Teens take on role as first responders in new camp - KWWL - Eastern Iowa Breaking News, Weather, Closings

Teens take on role as first responders in new camp


Have you every wondered what it would be like to serve as a police officer or firefighter?

This week, a group of Waterloo teenagers are getting a feel for what first responders do, hands-on.  We tagged along for part of the city's first ever "Safety Services Camp."

Bret Hildebrand has firefighting in his blood.

"My dad's a fireman so I've kind of been around that, and police work I always thought was kind of cool," Hildebrand said.

During the past four days, the Waterloo teen's taken a shot at both career fields hands-on.  Hildebrand's joined by 11 other local teens getting a taste of what it's like to be a first responder, as part of the city's inaugural "Safety Services Camp".  They've been studying those skills alongside Waterloo police officers and firefighters.

"It's more of a thing for the community and the students to get a first hand look at what we do on a daily basis, why things are done the way they're done, and have a better understanding of the way we operate," said Captain Joe Leibold with the Waterloo Police Department.

On the police side, teens learned the ins and outs of investigations.  They made molds of footprints, and were even subjected to a lie detector test.  Campers also tried out some of the police department's tactical vehicles, a gator and Segway.

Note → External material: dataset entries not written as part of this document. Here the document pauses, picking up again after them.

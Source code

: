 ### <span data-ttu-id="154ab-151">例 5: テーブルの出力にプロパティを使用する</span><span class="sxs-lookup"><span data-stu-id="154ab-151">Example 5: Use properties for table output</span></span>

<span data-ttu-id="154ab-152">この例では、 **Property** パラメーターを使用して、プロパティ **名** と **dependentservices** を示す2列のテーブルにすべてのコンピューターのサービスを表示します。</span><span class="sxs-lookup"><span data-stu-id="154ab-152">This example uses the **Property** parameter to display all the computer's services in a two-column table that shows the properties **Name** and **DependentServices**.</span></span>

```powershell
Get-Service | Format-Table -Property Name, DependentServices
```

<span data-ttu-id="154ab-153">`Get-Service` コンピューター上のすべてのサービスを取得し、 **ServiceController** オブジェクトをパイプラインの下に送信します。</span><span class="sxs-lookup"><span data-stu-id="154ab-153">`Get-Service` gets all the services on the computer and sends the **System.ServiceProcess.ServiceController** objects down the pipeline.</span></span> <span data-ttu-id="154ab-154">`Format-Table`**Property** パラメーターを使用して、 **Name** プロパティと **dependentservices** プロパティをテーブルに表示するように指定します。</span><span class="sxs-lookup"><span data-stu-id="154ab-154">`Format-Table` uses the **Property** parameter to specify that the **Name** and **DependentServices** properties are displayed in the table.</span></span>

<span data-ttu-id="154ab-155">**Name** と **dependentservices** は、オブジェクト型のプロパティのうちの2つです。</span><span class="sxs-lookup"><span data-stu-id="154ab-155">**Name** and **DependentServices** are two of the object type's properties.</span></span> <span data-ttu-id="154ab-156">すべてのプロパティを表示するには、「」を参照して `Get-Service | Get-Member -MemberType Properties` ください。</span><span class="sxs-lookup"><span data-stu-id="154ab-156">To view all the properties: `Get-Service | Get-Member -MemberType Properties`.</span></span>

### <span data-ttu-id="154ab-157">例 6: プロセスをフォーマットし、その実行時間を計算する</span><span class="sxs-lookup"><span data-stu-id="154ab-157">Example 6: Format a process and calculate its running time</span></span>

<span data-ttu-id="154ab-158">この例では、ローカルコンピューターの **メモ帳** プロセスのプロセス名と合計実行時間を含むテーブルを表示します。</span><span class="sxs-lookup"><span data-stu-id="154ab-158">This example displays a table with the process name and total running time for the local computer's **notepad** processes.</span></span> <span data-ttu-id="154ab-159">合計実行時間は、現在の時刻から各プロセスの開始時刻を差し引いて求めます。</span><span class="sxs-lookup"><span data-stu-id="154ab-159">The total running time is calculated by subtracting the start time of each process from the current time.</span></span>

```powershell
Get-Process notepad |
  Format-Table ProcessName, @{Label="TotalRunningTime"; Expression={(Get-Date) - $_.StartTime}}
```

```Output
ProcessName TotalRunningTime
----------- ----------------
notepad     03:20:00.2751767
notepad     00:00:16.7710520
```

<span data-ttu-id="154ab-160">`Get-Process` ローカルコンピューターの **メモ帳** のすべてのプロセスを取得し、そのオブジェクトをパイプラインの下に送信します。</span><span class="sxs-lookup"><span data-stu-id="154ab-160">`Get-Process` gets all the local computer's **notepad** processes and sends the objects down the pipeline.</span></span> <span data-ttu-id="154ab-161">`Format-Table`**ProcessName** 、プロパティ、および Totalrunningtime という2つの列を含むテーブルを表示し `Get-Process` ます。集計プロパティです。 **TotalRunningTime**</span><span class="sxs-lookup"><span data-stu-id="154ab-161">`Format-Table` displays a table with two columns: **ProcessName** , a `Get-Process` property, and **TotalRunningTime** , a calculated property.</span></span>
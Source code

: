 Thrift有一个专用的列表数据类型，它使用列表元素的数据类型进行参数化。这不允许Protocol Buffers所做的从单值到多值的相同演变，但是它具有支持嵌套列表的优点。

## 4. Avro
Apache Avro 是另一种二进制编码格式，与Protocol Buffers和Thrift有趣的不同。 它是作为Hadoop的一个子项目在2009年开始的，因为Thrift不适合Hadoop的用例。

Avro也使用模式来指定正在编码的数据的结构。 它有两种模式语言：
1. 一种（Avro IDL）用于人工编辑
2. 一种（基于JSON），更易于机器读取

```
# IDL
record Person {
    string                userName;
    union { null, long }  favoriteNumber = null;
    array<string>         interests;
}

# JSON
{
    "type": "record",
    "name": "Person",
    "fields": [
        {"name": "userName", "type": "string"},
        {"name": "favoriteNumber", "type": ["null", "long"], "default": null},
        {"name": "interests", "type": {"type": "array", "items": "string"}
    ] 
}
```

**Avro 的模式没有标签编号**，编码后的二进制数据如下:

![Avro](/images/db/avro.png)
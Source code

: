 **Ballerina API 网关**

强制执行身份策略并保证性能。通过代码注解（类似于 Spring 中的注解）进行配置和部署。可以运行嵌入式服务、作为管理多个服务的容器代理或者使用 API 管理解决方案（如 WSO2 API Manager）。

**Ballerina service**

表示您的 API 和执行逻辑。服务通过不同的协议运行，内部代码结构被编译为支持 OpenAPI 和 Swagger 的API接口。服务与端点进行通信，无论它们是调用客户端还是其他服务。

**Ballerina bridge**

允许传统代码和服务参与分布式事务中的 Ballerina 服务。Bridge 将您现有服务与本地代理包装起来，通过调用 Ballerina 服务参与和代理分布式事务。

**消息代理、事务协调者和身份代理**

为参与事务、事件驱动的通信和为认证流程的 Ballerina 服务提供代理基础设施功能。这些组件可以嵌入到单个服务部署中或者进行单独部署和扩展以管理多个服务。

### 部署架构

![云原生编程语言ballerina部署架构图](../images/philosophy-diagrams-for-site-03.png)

With firefighters, the teens suited up in full bunker gear, hauled hoses, and worked together to knock out a car fire. 

"What we wanted to stress to the kids is that it's a good opportunity for them to get into a field, and into a career as opposed to maybe just a job.  And we're always going to need police officers.  We're always going to need firefighters," said Pat Treloar, Waterloo Fire Chief.

The teens have quickly discovered fire and police work are challenging, and no two days are alike.  So who knows -- maybe that's motivation for them to pursue a career in emergency services.

Waterloo Safety Services modeled the camp after the Citizen's Academy program previously offered to adults.  It's hoped the teen program can now become an annual tradition.